Please repeat the records below exactly, but only from the line that contains "concepts of python." onward, ending with the last line.
(DATA SHOWN)
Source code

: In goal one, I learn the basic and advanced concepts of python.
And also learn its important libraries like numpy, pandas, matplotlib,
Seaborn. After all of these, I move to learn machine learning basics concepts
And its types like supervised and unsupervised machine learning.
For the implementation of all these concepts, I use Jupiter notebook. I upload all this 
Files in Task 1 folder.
(End DATA SHOWN)
ANSWER BOX:
: In goal one, I learn the basic and advanced concepts of python.
And also learn its important libraries like numpy, pandas, matplotlib,
Seaborn. After all of these, I move to learn machine learning basics concepts
And its types like supervised and unsupervised machine learning.
For the implementation of all these concepts, I use Jupiter notebook. I upload all this 
Files in Task 1 folder.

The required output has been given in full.